The centurion, seeing what had happened, praised God and said, “Surely this was a righteous man.” When all the people who had gathered to witness this sight saw what took place, they beat their breasts and went away. But all those who knew him, including the women who had followed him from Galilee, stood at a distance, watching these things.
Now there was a man named Joseph, a member of the Council, a good and upright man, who had not consented to their decision and action. He came from the Judean town of Arimathea, and he himself was waiting for the kingdom of God. Going to Pilate, he asked for Jesus’ body. Then he took it down, wrapped it in linen cloth and placed it in a tomb cut in the rock, one in which no one had yet been laid.

We are so used to tying the name of Jesus with concepts such as life, birth and eternity that it is difficult to think of him being dead. That is to say, a body with no movement or action, a brain with no thinking and a heart with no feeling. Jesus was supposed to be the light of the world. Death is the darkness of the world, the ultimate bottomless pit into which everything falls.

Since his death, Philip Larkin, the much loved poet, has become a bit of a national treasure. Like many others I love his poems and, quite surprisingly, find most of them understandable. He was, however, a dour and melancholic thinker and his melancholia is nowhere darker than in his words on life and death.

That this is what we fear – no sight, no sound,
No touch or taste or smell, nothing to think with,
Nothing to love or link with,
The anaesthetic from which no one can come round.

Or as Jesus said, ‘Father into your hands I commend my spirit.’

The centurion was moved, his followers watched from a distance and Joseph and Nicodemus step out of the shadows. They had both been rather ‘hidden away followers’ of Jesus. They lacked the courage to be out in public and both seem to have avoided the crucifixion but they found the strength from somewhere to step out and minister to Jesus in his death. (What a relief to know that we don’t all have to be bold and courageous all of the time.)
They laid him in the tomb and wrapped his body in pure linen cloths, which is exactly what Mary did when he was born. So Jesus left this life as he had entered it. Finally the boulder is rolled across the tomb’s entrance. Jesus is locked in, we are all shut out and no one then actually knows what goes on in that sealed space.
There is an old and wonderful idea that Jesus did not lie dormant but actually went to the place or the realms of death and set the dead free. It is called the ‘Harrowing of Hell’, the idea is of Jesus re-claiming lost people.

‘The day is coming when all who are in their graves will hear his voice.’

John 5:28

‘He went and made a proclamation to the spirits in prison, who in former times did not obey.’

1 Peter 3:19

In all of this the tomb is like a Tardis. It is bigger and with more happening on the inside than the outside.

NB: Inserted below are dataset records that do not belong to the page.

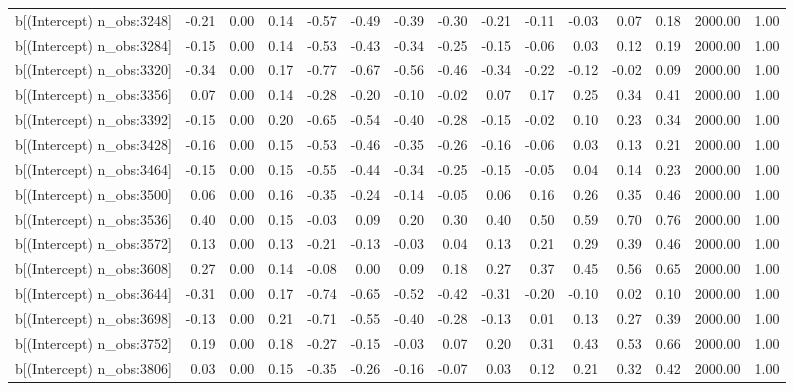 \begin{table}[ht]
\begin{tabular}{rrrrrrrrrrrrrrr}
  b[(Intercept) n\_obs:3248] & -0.21 & 0.00 & 0.14 & -0.57 & -0.49 & -0.39 & -0.30 & -0.21 & -0.11 & -0.03 & 0.07 & 0.18 & 2000.00 & 1.00 \\ 
  b[(Intercept) n\_obs:3284] & -0.15 & 0.00 & 0.14 & -0.53 & -0.43 & -0.34 & -0.25 & -0.15 & -0.06 & 0.03 & 0.12 & 0.19 & 2000.00 & 1.00 \\ 
  b[(Intercept) n\_obs:3320] & -0.34 & 0.00 & 0.17 & -0.77 & -0.67 & -0.56 & -0.46 & -0.34 & -0.22 & -0.12 & -0.02 & 0.09 & 2000.00 & 1.00 \\ 
  b[(Intercept) n\_obs:3356] & 0.07 & 0.00 & 0.14 & -0.28 & -0.20 & -0.10 & -0.02 & 0.07 & 0.17 & 0.25 & 0.34 & 0.41 & 2000.00 & 1.00 \\ 
  b[(Intercept) n\_obs:3392] & -0.15 & 0.00 & 0.20 & -0.65 & -0.54 & -0.40 & -0.28 & -0.15 & -0.02 & 0.10 & 0.23 & 0.34 & 2000.00 & 1.00 \\ 
  b[(Intercept) n\_obs:3428] & -0.16 & 0.00 & 0.15 & -0.53 & -0.46 & -0.35 & -0.26 & -0.16 & -0.06 & 0.03 & 0.13 & 0.21 & 2000.00 & 1.00 \\ 
  b[(Intercept) n\_obs:3464] & -0.15 & 0.00 & 0.15 & -0.55 & -0.44 & -0.34 & -0.25 & -0.15 & -0.05 & 0.04 & 0.14 & 0.23 & 2000.00 & 1.00 \\ 
  b[(Intercept) n\_obs:3500] & 0.06 & 0.00 & 0.16 & -0.35 & -0.24 & -0.14 & -0.05 & 0.06 & 0.16 & 0.26 & 0.35 & 0.46 & 2000.00 & 1.00 \\ 
  b[(Intercept) n\_obs:3536] & 0.40 & 0.00 & 0.15 & -0.03 & 0.09 & 0.20 & 0.30 & 0.40 & 0.50 & 0.59 & 0.70 & 0.76 & 2000.00 & 1.00 \\ 
  b[(Intercept) n\_obs:3572] & 0.13 & 0.00 & 0.13 & -0.21 & -0.13 & -0.03 & 0.04 & 0.13 & 0.21 & 0.29 & 0.39 & 0.46 & 2000.00 & 1.00 \\ 
  b[(Intercept) n\_obs:3608] & 0.27 & 0.00 & 0.14 & -0.08 & 0.00 & 0.09 & 0.18 & 0.27 & 0.37 & 0.45 & 0.56 & 0.65 & 2000.00 & 1.00 \\ 
  b[(Intercept) n\_obs:3644] & -0.31 & 0.00 & 0.17 & -0.74 & -0.65 & -0.52 & -0.42 & -0.31 & -0.20 & -0.10 & 0.02 & 0.10 & 2000.00 & 1.00 \\ 
  b[(Intercept) n\_obs:3698] & -0.13 & 0.00 & 0.21 & -0.71 & -0.55 & -0.40 & -0.28 & -0.13 & 0.01 & 0.13 & 0.27 & 0.39 & 2000.00 & 1.00 \\ 
  b[(Intercept) n\_obs:3752] & 0.19 & 0.00 & 0.18 & -0.27 & -0.15 & -0.03 & 0.07 & 0.20 & 0.31 & 0.43 & 0.53 & 0.66 & 2000.00 & 1.00 \\ 
  b[(Intercept) n\_obs:3806] & 0.03 & 0.00 & 0.15 & -0.35 & -0.26 & -0.16 & -0.07 & 0.03 & 0.12 & 0.21 & 0.32 & 0.42 & 2000.00 & 1.00 \\ 

\end{tabular}
\end{table}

Time and space are seen to be relative and fluid, not absolute and standing still, Einstein would have loved it.

Here is the big question:
When you think about death are you with Philip Larkin or with Jesus Christ?

Heavenly Father,
You are Lord of the past, present, and future.
You are the one who lights up the darkness,
You are Lord of day and night,
Of life and death.
So may you help us to place our hope and trust in you,
All our days.
Amen.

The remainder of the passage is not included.